"I want your honest opinion," said my friend Joanna, handing me her unpublished manuscript. "Don't whitewash; tell the truth. Promise!"

So I promised—apprehensively. Joanna's very talented, but I know she also takes criticism hard. To my relief, I loved her book, and I fired off an e-mail saying that the only way she could possibly improve it would be to make it a little more personal. "You're so amazing," I told her. "Putting more of you in the book would take it from great to sublime."

Joanna didn't write back for nearly a month. When she did, it was to tell me that my "attack" had left her "inconsolable."

Oy.

I'd made a crucial mistake when I agreed to be Joanna's critic: I ignored my knowledge that she is a highly defensive person. People like her (let's call them HDPs for short) can be found in almost every family, workplace, or crowd.
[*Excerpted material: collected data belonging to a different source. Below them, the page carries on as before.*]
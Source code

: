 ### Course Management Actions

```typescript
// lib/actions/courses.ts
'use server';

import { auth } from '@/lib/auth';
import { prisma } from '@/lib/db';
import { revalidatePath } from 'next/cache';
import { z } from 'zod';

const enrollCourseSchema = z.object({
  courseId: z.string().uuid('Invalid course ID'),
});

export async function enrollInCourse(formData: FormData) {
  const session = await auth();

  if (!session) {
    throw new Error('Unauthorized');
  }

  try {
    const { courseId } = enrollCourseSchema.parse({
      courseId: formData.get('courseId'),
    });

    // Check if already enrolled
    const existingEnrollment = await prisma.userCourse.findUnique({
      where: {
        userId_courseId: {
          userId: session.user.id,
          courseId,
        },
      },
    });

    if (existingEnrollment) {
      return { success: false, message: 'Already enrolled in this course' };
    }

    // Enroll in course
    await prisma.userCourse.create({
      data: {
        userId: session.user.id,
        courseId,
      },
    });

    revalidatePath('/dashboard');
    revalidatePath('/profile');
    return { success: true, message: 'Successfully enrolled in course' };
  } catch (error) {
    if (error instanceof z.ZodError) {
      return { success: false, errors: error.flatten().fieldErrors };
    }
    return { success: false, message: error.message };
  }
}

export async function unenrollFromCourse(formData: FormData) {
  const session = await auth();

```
Dealing with them requires a special set of skills, a defense against defensiveness. I recommend keeping these techniques handy for dealing with the HDPs in your life—or for minimizing your own defensiveness, should it ever raise its touchy little head.

The Dark Side of Sensitivity


Joanna describes herself as sensitive, and she is. But her reaction to my comments wasn't sensitivity; it was defensiveness. The two may feel identical to the person experiencing them, but actually they're worlds apart. Sensitivity is born of careful attention. It involves looking closely, understanding deeply, and therefore not causing harm. Defensiveness, on the other hand, is the bastard child of shame. For people who have survived harshly judgmental environments, shame—the sick sense that they're basically inadequate—dominates the psychological landscape. They're sensitive the way a truckload of TNT is sensitive. Virtually any bump or jostle causes them to explode, often harming others.
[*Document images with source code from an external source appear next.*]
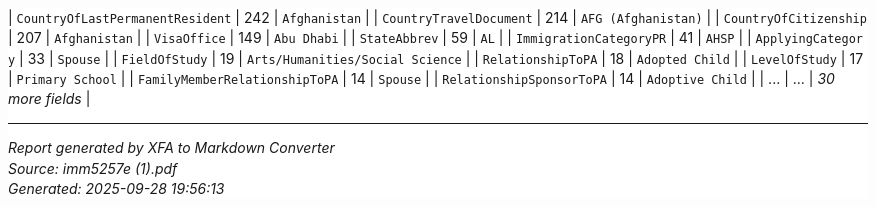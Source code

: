 | `CountryOfLastPermanentResident` | 242 | `Afghanistan` |
| `CountryTravelDocument` | 214 | `AFG (Afghanistan)` |
| `CountryOfCitizenship` | 207 | `Afghanistan` |
| `VisaOffice` | 149 | `Abu Dhabi` |
| `StateAbbrev` | 59 | `AL` |
| `ImmigrationCategoryPR` | 41 | `AHSP` |
| `ApplyingCategory` | 33 | `Spouse` |
| `FieldOfStudy` | 19 | `Arts/Humanities/Social Science` |
| `RelationshipToPA` | 18 | `Adopted Child` |
| `LevelOfStudy` | 17 | `Primary School` |
| `FamilyMemberRelationshipToPA` | 14 | `Spouse` |
| `RelationshipSponsorToPA` | 14 | `Adoptive Child` |
| ... | ... | *30 more fields* |


---

*Report generated by XFA to Markdown Converter*  
*Source: imm5257e (1).pdf*  
*Generated: 2025-09-28 19:56:13*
Knowing an HDP's destructive behavior comes from shame doesn't excuse it. But at least it helps me understand why one of my clients dumped her boyfriend for "implying she was ugly" because he closed his eyes when they kissed, or why I once saw a party guest respond to the question, "Would you like some wine?" by snapping, "Why, do I look like an alcoholic?" From the outside, defensive behavior is disproportionate, bizarre, often appalling. But from the perspective of the HDPs, these actions are justifiable—no, necessary!—self-protection. I've spent a long time thinking about the best way to deal effectively with such people.